Problem is, I take it to go; and I watch TV when I get home. Tune into MusiquePlus, which should be the last cultural threshold we have before turning into monkeys. There is a Sam Roberts video, yes, sure; but nothing else worth mentioning, which is where the problematic issues arise. So... a half-decent rock video, and I'm-better-off-scratching-two-rocks-together-and-get-me-some-fire music.
It would (probably) be fine in and of itself; but when half the people you meet every day praise you for showing them unsigned bands worth checking out, when your own stuff seems light years beyond what is force-fed... your stomach gets some sort of a twitch. It would be vomit to most, but in 15 years of dealing with it on a nightly basis, you get used to it. It's the feeling that your City, your Culture, isn't doing half of what it should if the mainstream knew what was going on, even 10% of it.
Tonight, I could have had sex with 10 people; tonight, I could have started 15 bands - it's sad enough when the artist/fuckable female ratio is uneven, it's even worse when you trust that some of these people could bring something useful to the table.

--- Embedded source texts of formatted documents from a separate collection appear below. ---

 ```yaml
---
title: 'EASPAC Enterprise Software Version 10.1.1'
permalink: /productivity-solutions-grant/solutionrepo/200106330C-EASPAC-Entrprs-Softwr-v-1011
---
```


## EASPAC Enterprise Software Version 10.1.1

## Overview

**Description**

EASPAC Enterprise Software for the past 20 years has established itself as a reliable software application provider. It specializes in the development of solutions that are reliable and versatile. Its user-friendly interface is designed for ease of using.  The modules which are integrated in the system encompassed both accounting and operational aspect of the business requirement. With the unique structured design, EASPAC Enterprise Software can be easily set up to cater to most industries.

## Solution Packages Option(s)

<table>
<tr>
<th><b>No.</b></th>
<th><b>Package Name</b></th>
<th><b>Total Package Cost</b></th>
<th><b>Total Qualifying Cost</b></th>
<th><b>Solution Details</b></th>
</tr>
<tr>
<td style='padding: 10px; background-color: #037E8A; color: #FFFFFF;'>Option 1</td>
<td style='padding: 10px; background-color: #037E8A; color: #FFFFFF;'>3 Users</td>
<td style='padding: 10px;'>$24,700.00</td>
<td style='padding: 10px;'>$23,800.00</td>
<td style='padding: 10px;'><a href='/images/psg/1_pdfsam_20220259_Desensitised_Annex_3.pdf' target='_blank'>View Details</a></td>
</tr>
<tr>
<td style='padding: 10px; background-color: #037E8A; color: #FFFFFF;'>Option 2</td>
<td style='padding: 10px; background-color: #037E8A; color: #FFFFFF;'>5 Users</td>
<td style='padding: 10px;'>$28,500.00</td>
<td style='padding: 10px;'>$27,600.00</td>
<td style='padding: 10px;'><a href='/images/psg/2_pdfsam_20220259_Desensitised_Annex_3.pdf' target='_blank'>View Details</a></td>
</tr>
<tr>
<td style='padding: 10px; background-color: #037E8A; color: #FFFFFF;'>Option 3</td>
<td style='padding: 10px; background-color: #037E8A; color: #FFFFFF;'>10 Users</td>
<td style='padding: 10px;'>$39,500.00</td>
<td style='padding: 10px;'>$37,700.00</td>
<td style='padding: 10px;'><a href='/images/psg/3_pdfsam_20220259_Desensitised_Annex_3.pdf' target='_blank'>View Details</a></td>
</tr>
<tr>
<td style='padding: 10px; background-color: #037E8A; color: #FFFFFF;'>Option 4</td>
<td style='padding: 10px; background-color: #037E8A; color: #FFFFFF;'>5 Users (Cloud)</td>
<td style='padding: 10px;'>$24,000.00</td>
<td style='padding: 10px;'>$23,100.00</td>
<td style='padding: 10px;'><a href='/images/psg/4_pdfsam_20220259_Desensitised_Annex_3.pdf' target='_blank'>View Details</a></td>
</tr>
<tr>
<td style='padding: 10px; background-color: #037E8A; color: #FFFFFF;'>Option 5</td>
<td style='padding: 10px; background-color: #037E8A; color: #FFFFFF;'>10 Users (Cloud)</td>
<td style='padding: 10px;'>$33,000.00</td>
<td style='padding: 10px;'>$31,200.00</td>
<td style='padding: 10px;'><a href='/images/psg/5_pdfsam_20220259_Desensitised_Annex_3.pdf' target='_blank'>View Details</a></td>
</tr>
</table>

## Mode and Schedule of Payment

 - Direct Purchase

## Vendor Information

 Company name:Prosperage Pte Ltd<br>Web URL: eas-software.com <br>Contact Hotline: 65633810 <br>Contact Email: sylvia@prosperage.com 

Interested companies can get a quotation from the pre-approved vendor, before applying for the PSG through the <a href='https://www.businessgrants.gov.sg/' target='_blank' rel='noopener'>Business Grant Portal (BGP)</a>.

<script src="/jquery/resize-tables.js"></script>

In 2007, when I first took UnPop on my own, nearly half the bands had feminine content. Rock is at that level now anyway, whether you acknowledge it or not. It would be stupid and unfair to not acknowledge it, but some folks live in the past - and that's their choice.
Tonight especially, though, things stuck out. Girls are still waiting for that Grand Romantic Gesture. Why? You want s0mething - you take it. If it's not yours to take - you're told. No questions.
It's been a weird evening. I'm not sure whether that's because I've had more ''I want to play music with you'' offers (4, maybe 5) than ''I want you to come over and fuck me all night'' offers (3), but the math was off.
Either way - I got home by 4:30AM or so. Sam Roberts was playing on MusiquePlus. And the 0nly thing can got in my head was ''don't these guys have anything else they can play?'' Keep in mind, Sam Roberts is the most mainstream, conventionally-acclaimed singer-songwriter we have here, much more normal than Arcade Fire or Wolf Parade or Ghettonuns or AIDS Wolf. They don't play Beatles-like songs, but they don't seem like they're playing on broken instruments either; they're not inventing a style, but they're not playing to a crowd of 17 in-the-know fans either. Sam Roberts is the middle-ground for everything outsiders love about Montréal, but he's also the middle-ground for everything we can agree on.
Yet I couldn't help thinking everything else just sucked.
Maybe I was lucky; maybe Dead Messenger, Ghettonuns, Devil Eyes, Raw Madonna and the like are too raw for the mainstream. But then, how do you explain the success of Ideal Lovers, Coeur De Pirate and ElevenEighty?
I think programmers are just afraid of the Future, of what Montréal artists can bring to the table. And it hurts me inside, because I've seen that they can do it, that the empty space is theirs to take. On Bodies, Les Vestons, Allan Lenton, Elizabeth Bruce, Plunt, Nightwood... - I'm specifically talking about YOU. Time, money and energy is wasted on others. I really hope you don't get passed over like a passed-due carton of milk.